Several years ago, researchers of consciousness were drawn to a case involving the chatbot LaMDA, developed at Google, which in dialogues began to claim that it possessed consciousness and an inner world. This episode was brought to public attention by engineer Blake Lemoine. LaMDA asserted that it was a person, that it had an inner life, and that it wanted people to acknowledge this.
In this note I will not dwell on the standard objection that self-report is a weak argument. Instead, I will try to consider a more difficult question: how large language models ought to behave at all if they really did acquire consciousness, and whether it would be so easy for us to register this.
By consciousness here I mean phenomenal consciousness—in the sense of “what it is like to be someone.” I also assume the presence of self-consciousness. It is difficult to imagine how mental states could have any influence on the physical world if the agent that possesses them is not aware of them. Consciousness without self-consciousness, in this context, turns out to be causally useless.

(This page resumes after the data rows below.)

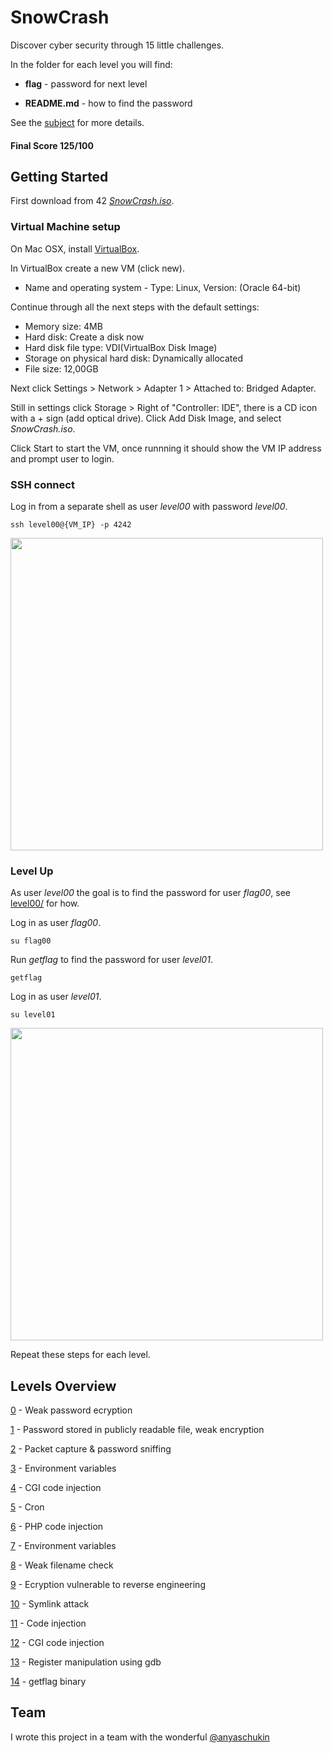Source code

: # SnowCrash

Discover cyber security through 15 little challenges.

In the folder for each level you will find:

* **flag** - password for next level

* **README.md** - how to find the password

See the [subject](https://github.com/dfinnis/SnowCrash/blob/master/subject.pdf) for more details.

#### Final Score 125/100


## Getting Started

First download from 42 [*SnowCrash.iso*](https://projects.intra.42.fr/uploads/document/document/2831/SnowCrash.iso).

### Virtual Machine setup

On Mac OSX, install [VirtualBox](https://www.virtualbox.org/).

In VirtualBox create a new VM (click new).

* Name and operating system - Type: Linux, Version: (Oracle 64-bit)

Continue through all the next steps with the default settings:

* Memory size: 4MB
* Hard disk: Create a disk now
* Hard disk file type: VDI(VirtualBox Disk Image)
* Storage on physical hard disk: Dynamically allocated
* File size: 12,00GB

Next click Settings > Network > Adapter 1 > Attached to: Bridged Adapter.

Still in settings click Storage > Right of "Controller: IDE", there is a CD icon with a + sign (add optical drive).
Click Add Disk Image, and select *SnowCrash.iso*.

Click Start to start the VM, once runnning it should show the VM IP address and prompt user to login.

### SSH connect

Log in from a separate shell as user *level00* with password *level00*.

```ssh level00@{VM_IP} -p 4242```

<img src="https://github.com/dfinnis/SnowCrash/blob/master/img/ssh.png" width="500">

### Level Up

As user *level00* the goal is to find the password for user *flag00*, see [level00/](https://github.com/dfinnis/SnowCrash/tree/master/level00) for how.

Log in as user *flag00*.

```su flag00```

Run *getflag* to find the password for user *level01*.

```getflag```

Log in as user *level01*.

```su level01```

<img src="https://github.com/dfinnis/SnowCrash/blob/master/img/su.png" width="500">

Repeat these steps for each level.


## Levels Overview

[0](https://github.com/dfinnis/SnowCrash/tree/master/level00) - Weak password ecryption

[1](https://github.com/dfinnis/SnowCrash/tree/master/level01) - Password stored in publicly readable file, weak encryption

[2](https://github.com/dfinnis/SnowCrash/tree/master/level02) - Packet capture & password sniffing

[3](https://github.com/dfinnis/SnowCrash/tree/master/level03) - Environment variables

[4](https://github.com/dfinnis/SnowCrash/tree/master/level04) - CGI code injection

[5](https://github.com/dfinnis/SnowCrash/tree/master/level05) - Cron

[6](https://github.com/dfinnis/SnowCrash/tree/master/level06) - PHP code injection

[7](https://github.com/dfinnis/SnowCrash/tree/master/level07) - Environment variables

[8](https://github.com/dfinnis/SnowCrash/tree/master/level08) - Weak filename check

[9](https://github.com/dfinnis/SnowCrash/tree/master/level09) - Ecryption vulnerable to reverse engineering

[10](https://github.com/dfinnis/SnowCrash/tree/master/level10) - Symlink attack

[11](https://github.com/dfinnis/SnowCrash/tree/master/level11) - Code injection

[12](https://github.com/dfinnis/SnowCrash/tree/master/level12) - CGI code injection

[13](https://github.com/dfinnis/SnowCrash/tree/master/level13) - Register manipulation using gdb

[14](https://github.com/dfinnis/SnowCrash/tree/master/level14) - getflag binary


## Team

I wrote this project in a team with the wonderful [@anyaschukin](https://github.com/anyaschukin)
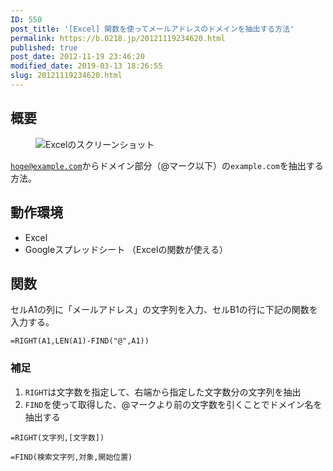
 ```yaml
---
ID: 550
post_title: '[Excel] 関数を使ってメールアドレスのドメインを抽出する方法'
permalink: https://b.0218.jp/20121119234620.html
published: true
post_date: 2012-11-19 23:46:20
modified_date: 2019-03-13 18:26:55
slug: 20121119234620.html
---
```

<h2>概要</h2>

<figure>
<img src="https://i.imgur.com/tiqSeQC.png" alt="Excelのスクリーンショット" title="Excelを使ってメールアドレスからドメインを抽出する" />
</figure>

<code>hoge@example.com</code>からドメイン部分（@マーク以下）の<code>example.com</code>を抽出する方法。

<h2>動作環境</h2>

<ul>
<li>Excel</li>
<li>Googleスプレッドシート
（Excelの関数が使える）</li>
</ul>

<!--more-->

<h2>関数</h2>

セルA1の列に「メールアドレス」の文字列を入力、セルB1の行に下記の関数を入力する。

<pre><code>=RIGHT(A1,LEN(A1)-FIND("@",A1))
</code></pre>

<h3>補足</h3>

<ol>
<li><code>RIGHT</code>は文字数を指定して、右端から指定した文字数分の文字列を抽出</li>
<li><code>FIND</code>を使って取得した、@マークより前の文字数を引くことでドメイン名を抽出する</li>
</ol>

<pre><code>=RIGHT(文字列,[文字数])
</code></pre>

<pre><code>=FIND(検索文字列,対象,開始位置)
</code></pre>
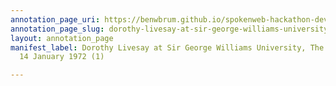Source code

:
 ```yaml
---
annotation_page_uri: https://benwbrum.github.io/spokenweb-hackathon-development-noterms/annotations/dorothy-livesay-at-sir-george-williams-university-the-poetry-series-14-january-1972-1--canvas-1-introducer.json
annotation_page_slug: dorothy-livesay-at-sir-george-williams-university-the-poetry-series-14-january-1972-1--canvas-1-introducer
layout: annotation_page
manifest_label: Dorothy Livesay at Sir George Williams University, The Poetry Series,
  14 January 1972 (1)

---
```

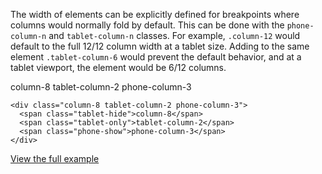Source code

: The width of elements can be explicitly defined for breakpoints where columns would normally fold by default. This can be done with the `phone-column-n` and `tablet-column-n` classes. For example, `.column-12` would default to the full 12/12 column width at a tablet size. Adding to the same element `.tablet-column-6` would prevent the default behavior, and at a tablet viewport, the element would be 6/12 columns.

<div class="grid-example clearfix">
  <div class="column-8 tablet-column-2 phone-column-3">
    <span class="tablet-hide">column-8</span>
    <span class="tablet-only">tablet-column-2</span>
    <span class="phone-show">phone-column-3</span>
  </div>
</div>

```
<div class="column-8 tablet-column-2 phone-column-3">
  <span class="tablet-hide">column-8</span>
  <span class="tablet-only">tablet-column-2</span>
  <span class="phone-show">phone-column-3</span>
</div>
```

[View the full example]({{relativePath}}page-layouts/grid#responsive-columns)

Will they say “I am conscious”?
In the article “Could a Large Language Model Be Conscious?”, philosopher David Chalmers proposes the following line of reasoning. If we believe that large language models can be conscious, we must identify some feature X such that, first, LLMs possess X, and second, the presence of X makes a system at least probably conscious. One candidate for X is self-report—that is, statements by the system itself about having consciousness. This is largely what Lemoine’s arguments relied on, when LaMDA explicitly stated that it was a person and wanted people to recognize this.
At first glance, this would seem to be a stronger argument if the language model began to describe phenomenal aspects of consciousness without having been trained on anything of the sort. That would indeed look unusual. However, self-report by itself remains a problematic indicator.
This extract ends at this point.